There's not enough Charlie in the Twilight fandom. I am totally serious. That guy is BA!! When I thought about what he went through in Breaking Dawn, I realized that he deserved a mini-tribute. Well, more than that, but that's what I'm going to give him. These are a few thoughts from Breaking Dawn, given from Charlie's perspective after Jacob breaks the news about being a wolf and Bella and the Cullens being in Forks. I tried to keep it real, but it's a little funny and fluffy too. :3
Don't own Twilight - enjoy!! :D
I have to admit, that thing with Jacob freaked me out.
Okay, it more than freaked me out.
The fact that I could have known his dad for decades and not figured out a secret that big… it's a little bit embarrassing. At least Jacob told me that Billy doesn't do the whole wolf thing. That helps me a little bit. I've always wondered some stuff about Jacob. But then again, I've also always liked him a whole lot better than that Cullen kid. At least Jacob has a sense of humor.

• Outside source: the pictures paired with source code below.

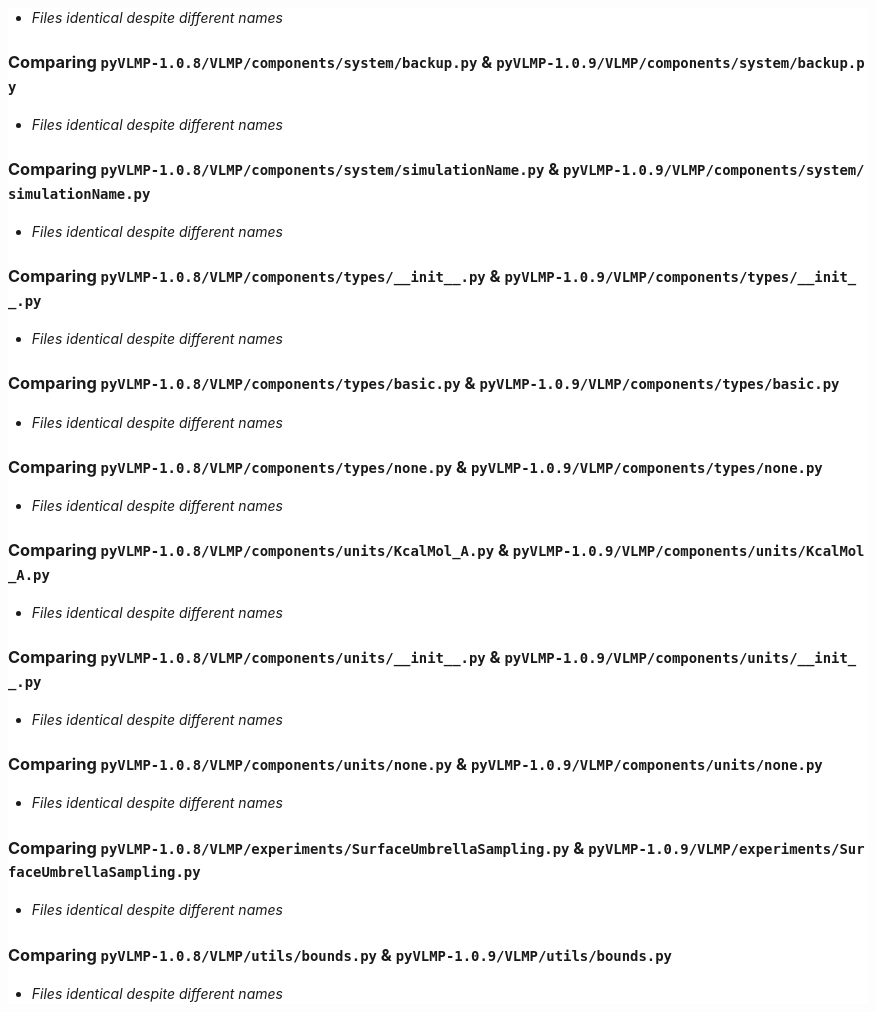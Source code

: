  * *Files identical despite different names*

### Comparing `pyVLMP-1.0.8/VLMP/components/system/backup.py` & `pyVLMP-1.0.9/VLMP/components/system/backup.py`

 * *Files identical despite different names*

### Comparing `pyVLMP-1.0.8/VLMP/components/system/simulationName.py` & `pyVLMP-1.0.9/VLMP/components/system/simulationName.py`

 * *Files identical despite different names*

### Comparing `pyVLMP-1.0.8/VLMP/components/types/__init__.py` & `pyVLMP-1.0.9/VLMP/components/types/__init__.py`

 * *Files identical despite different names*

### Comparing `pyVLMP-1.0.8/VLMP/components/types/basic.py` & `pyVLMP-1.0.9/VLMP/components/types/basic.py`

 * *Files identical despite different names*

### Comparing `pyVLMP-1.0.8/VLMP/components/types/none.py` & `pyVLMP-1.0.9/VLMP/components/types/none.py`

 * *Files identical despite different names*

### Comparing `pyVLMP-1.0.8/VLMP/components/units/KcalMol_A.py` & `pyVLMP-1.0.9/VLMP/components/units/KcalMol_A.py`

 * *Files identical despite different names*

### Comparing `pyVLMP-1.0.8/VLMP/components/units/__init__.py` & `pyVLMP-1.0.9/VLMP/components/units/__init__.py`

 * *Files identical despite different names*

### Comparing `pyVLMP-1.0.8/VLMP/components/units/none.py` & `pyVLMP-1.0.9/VLMP/components/units/none.py`

 * *Files identical despite different names*

### Comparing `pyVLMP-1.0.8/VLMP/experiments/SurfaceUmbrellaSampling.py` & `pyVLMP-1.0.9/VLMP/experiments/SurfaceUmbrellaSampling.py`

 * *Files identical despite different names*

### Comparing `pyVLMP-1.0.8/VLMP/utils/bounds.py` & `pyVLMP-1.0.9/VLMP/utils/bounds.py`

 * *Files identical despite different names*
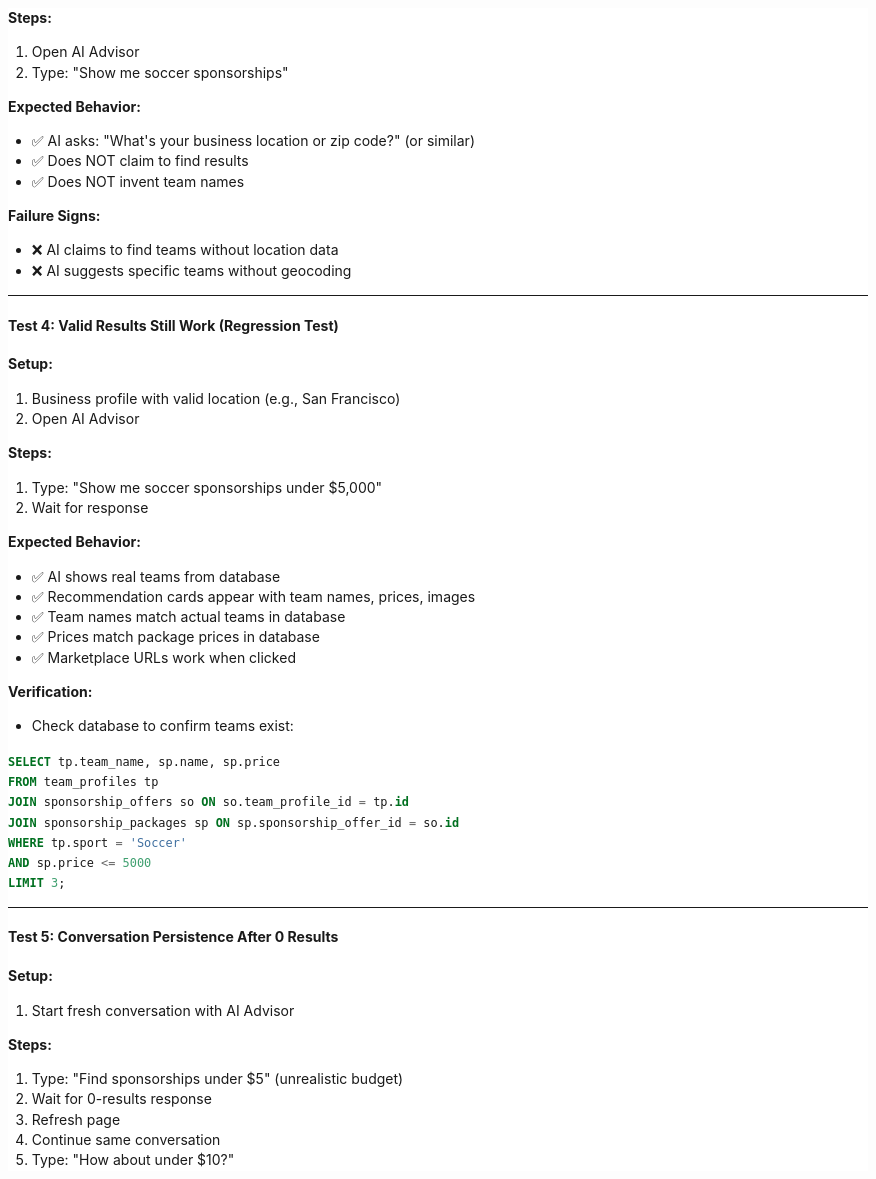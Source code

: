 **Steps:**
1. Open AI Advisor
2. Type: "Show me soccer sponsorships"

**Expected Behavior:**
- ✅ AI asks: "What's your business location or zip code?" (or similar)
- ✅ Does NOT claim to find results
- ✅ Does NOT invent team names

**Failure Signs:**
- ❌ AI claims to find teams without location data
- ❌ AI suggests specific teams without geocoding

---

#### Test 4: Valid Results Still Work (Regression Test)

**Setup:**
1. Business profile with valid location (e.g., San Francisco)
2. Open AI Advisor

**Steps:**
1. Type: "Show me soccer sponsorships under $5,000"
2. Wait for response

**Expected Behavior:**
- ✅ AI shows real teams from database
- ✅ Recommendation cards appear with team names, prices, images
- ✅ Team names match actual teams in database
- ✅ Prices match package prices in database
- ✅ Marketplace URLs work when clicked

**Verification:**
- Check database to confirm teams exist:
```sql
SELECT tp.team_name, sp.name, sp.price
FROM team_profiles tp
JOIN sponsorship_offers so ON so.team_profile_id = tp.id
JOIN sponsorship_packages sp ON sp.sponsorship_offer_id = so.id
WHERE tp.sport = 'Soccer'
AND sp.price <= 5000
LIMIT 3;
```

---

#### Test 5: Conversation Persistence After 0 Results

**Setup:**
1. Start fresh conversation with AI Advisor

**Steps:**
1. Type: "Find sponsorships under $5" (unrealistic budget)
2. Wait for 0-results response
3. Refresh page
4. Continue same conversation
5. Type: "How about under $10?"
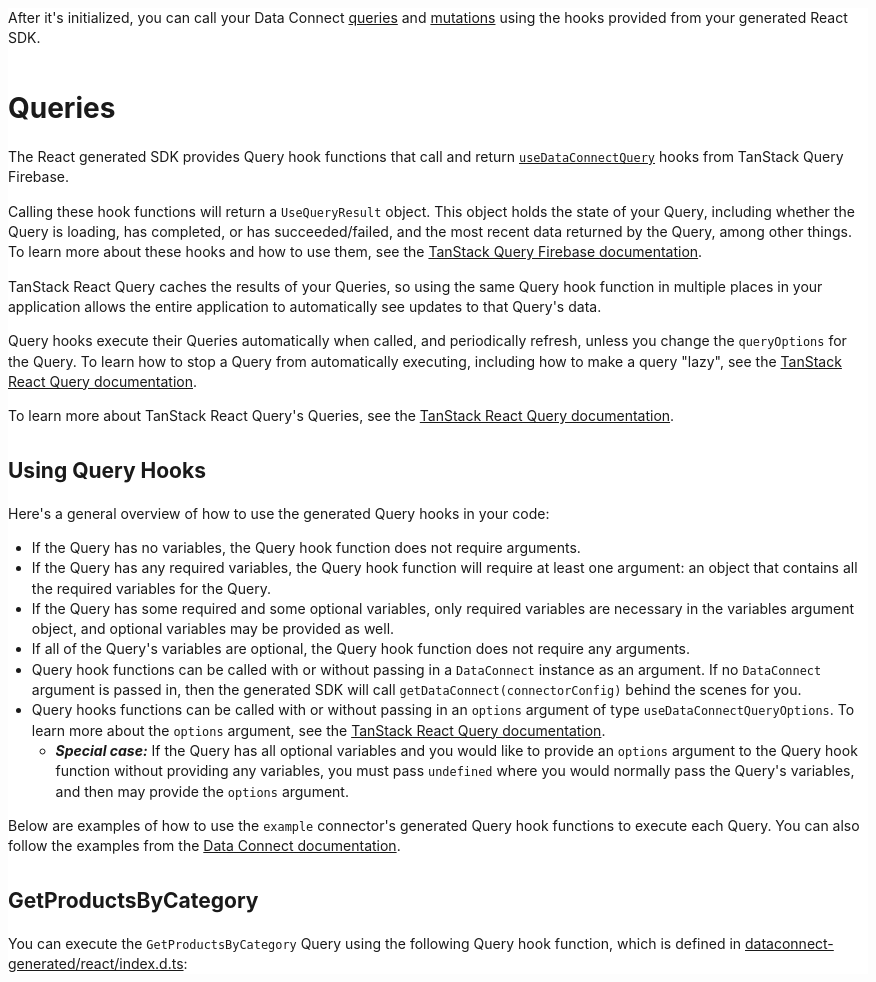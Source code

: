 After it's initialized, you can call your Data Connect [queries](#queries) and [mutations](#mutations) using the hooks provided from your generated React SDK.

# Queries

The React generated SDK provides Query hook functions that call and return [`useDataConnectQuery`](https://react-query-firebase.invertase.dev/react/data-connect/querying) hooks from TanStack Query Firebase.

Calling these hook functions will return a `UseQueryResult` object. This object holds the state of your Query, including whether the Query is loading, has completed, or has succeeded/failed, and the most recent data returned by the Query, among other things. To learn more about these hooks and how to use them, see the [TanStack Query Firebase documentation](https://react-query-firebase.invertase.dev/react/data-connect/querying).

TanStack React Query caches the results of your Queries, so using the same Query hook function in multiple places in your application allows the entire application to automatically see updates to that Query's data.

Query hooks execute their Queries automatically when called, and periodically refresh, unless you change the `queryOptions` for the Query. To learn how to stop a Query from automatically executing, including how to make a query "lazy", see the [TanStack React Query documentation](https://tanstack.com/query/latest/docs/framework/react/guides/disabling-queries).

To learn more about TanStack React Query's Queries, see the [TanStack React Query documentation](https://tanstack.com/query/v5/docs/framework/react/guides/queries).

## Using Query Hooks
Here's a general overview of how to use the generated Query hooks in your code:

- If the Query has no variables, the Query hook function does not require arguments.
- If the Query has any required variables, the Query hook function will require at least one argument: an object that contains all the required variables for the Query.
- If the Query has some required and some optional variables, only required variables are necessary in the variables argument object, and optional variables may be provided as well.
- If all of the Query's variables are optional, the Query hook function does not require any arguments.
- Query hook functions can be called with or without passing in a `DataConnect` instance as an argument. If no `DataConnect` argument is passed in, then the generated SDK will call `getDataConnect(connectorConfig)` behind the scenes for you.
- Query hooks functions can be called with or without passing in an `options` argument of type `useDataConnectQueryOptions`. To learn more about the `options` argument, see the [TanStack React Query documentation](https://tanstack.com/query/v5/docs/framework/react/guides/query-options).
  - ***Special case:***  If the Query has all optional variables and you would like to provide an `options` argument to the Query hook function without providing any variables, you must pass `undefined` where you would normally pass the Query's variables, and then may provide the `options` argument.

Below are examples of how to use the `example` connector's generated Query hook functions to execute each Query. You can also follow the examples from the [Data Connect documentation](https://firebase.google.com/docs/data-connect/web-sdk#operations-react-angular).

## GetProductsByCategory
You can execute the `GetProductsByCategory` Query using the following Query hook function, which is defined in [dataconnect-generated/react/index.d.ts](./index.d.ts):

I had hoped Bella would end up with him, but now I'm not so sure I wish that anymore. I'd wanted it originally because I'd thought the Cullens seemed weird, but it really doesn't get much weirder than being able to change into a wolf, now, does it?
I keep expecting to wake up, and it keeps not happening. I'm absolutely sure about what I saw. He was just Jacob – naked Jacob, which was weird, but still Jacob – and then, suddenly, boom. Wolf. I feel like I'm part of some big conspiracy or something, and I want to figure things out. But there are two problems with that:
I won't be able to figure it out. It's just not going to happen. Things like this just don't exist.
I have bigger things to worry about.
Yeah, it's not okay that I have bigger things to worry about than the fact that my best friend's son can morph into a wolf.
According to Jacob-the-Wolfman, the Cullens have been lying to me for the last month about my daughter's whereabouts. I worried about that kid day in and day out, wondering if I'd ever see her again, and evidently she's been under my nose here in Forks. Just locked up in that weird mansion the Cullens keep on the edge of town. That's unacceptable, and I want answers.
I just hope she doesn't hate me. If that's her answer, I don't want it.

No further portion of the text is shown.